EDUCATION

Choosing Another Path for Our Students: A View Toward the Next School Year

School bus on open road

April 30, 2020

  • Education
  • COVID-19

It is staggering how much the world has changed in just a few weeks. The COVID-19 pandemic has altered every part of our lives, every institution — and few more profoundly than our schools. 

For the most part, people are handling these changes with amazing courage. It was striking to read the results of a recent poll, conducted for us by communications firm Be Clear,  in partnership with Change Research. Parents reported having assembled a combination of sources of learning for their children — a couple of hours of material each day from their school, a couple of hours from other sources. A third were communicating at least daily with their child’s teacher. Meanwhile, we saw one example after another of educational heroism — teachers, principals and other school staffers using school buses to drop off bags of groceries and pick up homework packets, or calling internet providers on behalf of families who don’t speak English. 

That’s the inspiring news. There’s harder news too.

In our poll, 40 percent of low-income parents reported that they had lost their job because of the COVID-19 downturn. And anxiety over the future was deep and widespread. The majority of parents reported worries about their children’s health, about when and how their kids would go back to school, and about learning they would miss.

I share all those concerns. I think about what happened in Argentina, where schools repeatedly closed in the 1980s and 90s — enough to cost the average student about half a year of school. In studies decades later, that time out of school not only hurt students on every measure of educational progress — it even hurt the children of the children who had missed all that school.

Yet I also worry that in the effort to get students back on track, we’ll make school a really hard place to come back to — unless we deliberately choose another path.

Here’s what I mean. The likelihood is that most kids who haven’t seen the inside of a school for six months will be well behind, with the deepest challenges facing the kids who already faced the greatest adversity before “COVID” became a household word. The natural response of policy elites will be to establish sweeping, top-down plans for remedial everything. Our schools — already filled with memories of the sickness that drove us out of them — will become a place where our children slog through making up for lost time.
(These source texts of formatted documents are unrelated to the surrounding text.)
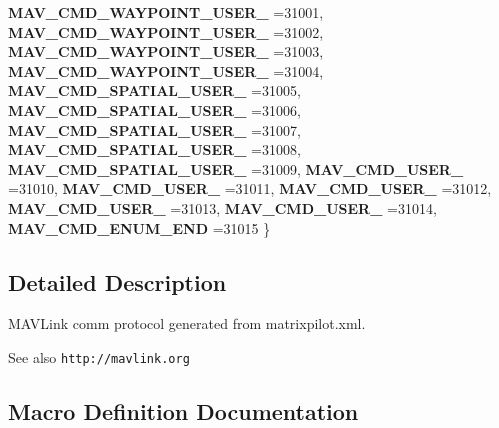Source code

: \begin{DoxyCompactItemize}
\newline
\textbf{ M\+A\+V\+\_\+\+C\+M\+D\+\_\+\+W\+A\+Y\+P\+O\+I\+N\+T\+\_\+\+U\+S\+E\+R\+\_} =31001, 
\textbf{ M\+A\+V\+\_\+\+C\+M\+D\+\_\+\+W\+A\+Y\+P\+O\+I\+N\+T\+\_\+\+U\+S\+E\+R\+\_} =31002, 
\textbf{ M\+A\+V\+\_\+\+C\+M\+D\+\_\+\+W\+A\+Y\+P\+O\+I\+N\+T\+\_\+\+U\+S\+E\+R\+\_} =31003, 
\textbf{ M\+A\+V\+\_\+\+C\+M\+D\+\_\+\+W\+A\+Y\+P\+O\+I\+N\+T\+\_\+\+U\+S\+E\+R\+\_} =31004, 
\newline
\textbf{ M\+A\+V\+\_\+\+C\+M\+D\+\_\+\+S\+P\+A\+T\+I\+A\+L\+\_\+\+U\+S\+E\+R\+\_} =31005, 
\textbf{ M\+A\+V\+\_\+\+C\+M\+D\+\_\+\+S\+P\+A\+T\+I\+A\+L\+\_\+\+U\+S\+E\+R\+\_} =31006, 
\textbf{ M\+A\+V\+\_\+\+C\+M\+D\+\_\+\+S\+P\+A\+T\+I\+A\+L\+\_\+\+U\+S\+E\+R\+\_} =31007, 
\textbf{ M\+A\+V\+\_\+\+C\+M\+D\+\_\+\+S\+P\+A\+T\+I\+A\+L\+\_\+\+U\+S\+E\+R\+\_} =31008, 
\newline
\textbf{ M\+A\+V\+\_\+\+C\+M\+D\+\_\+\+S\+P\+A\+T\+I\+A\+L\+\_\+\+U\+S\+E\+R\+\_} =31009, 
\textbf{ M\+A\+V\+\_\+\+C\+M\+D\+\_\+\+U\+S\+E\+R\+\_} =31010, 
\textbf{ M\+A\+V\+\_\+\+C\+M\+D\+\_\+\+U\+S\+E\+R\+\_} =31011, 
\textbf{ M\+A\+V\+\_\+\+C\+M\+D\+\_\+\+U\+S\+E\+R\+\_} =31012, 
\newline
\textbf{ M\+A\+V\+\_\+\+C\+M\+D\+\_\+\+U\+S\+E\+R\+\_} =31013, 
\textbf{ M\+A\+V\+\_\+\+C\+M\+D\+\_\+\+U\+S\+E\+R\+\_} =31014, 
\textbf{ M\+A\+V\+\_\+\+C\+M\+D\+\_\+\+E\+N\+U\+M\+\_\+\+E\+ND} =31015
 \}
\end{DoxyCompactItemize}


\subsection{Detailed Description}
M\+A\+V\+Link comm protocol generated from matrixpilot.\+xml. 

\begin{DoxySeeAlso}{See also}
{\tt http\+://mavlink.\+org} 
\end{DoxySeeAlso}


\subsection{Macro Definition Documentation}
\mbox{\label{matrixpilot_8h_a073ec1e277b3d058a124e241c473d5ee}}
It’s not only a depressing and demotivating vision; it’s one that assumes big swaths of kids will be in the same place academically by the end of this thing. That may not even be close to right. No one can know what kids will have read endlessly about, or have developed curiosity or expertise about, during their long time away from school. Some kids will have slipped in some subjects and soared in others, maybe thanks to a cousin or aunt who tutored them every day or a teacher with a particular gift.

The first task of our schools must not be to inform our kids that they’ve effectively failed the year and to retain them in their current grade — a proven negative in students’ learning. Instead, schools’ task must be to understand what children can now do as well as where they’re struggling, what new fascinations might power their learning — and where they need emotional as well as academic support.

As counterintuitive as it may feel right now, we need an approach far more optimistic than the default “remedial for all” approach. It’s one that demands not just a whole-child approach, but a genuinely individualized approach.

What we in the world of policy and philanthropy must do, urgently, is ensure teachers and other professionals have an excellent toolkit to enable them to understand where each of our children stands — the strengths and the challenges — so we can meet our kids where they are when they finally arrive back in school. Likewise, practitioners will need solutions to address the trauma so many students will have experienced over these months, just as much as their academic needs.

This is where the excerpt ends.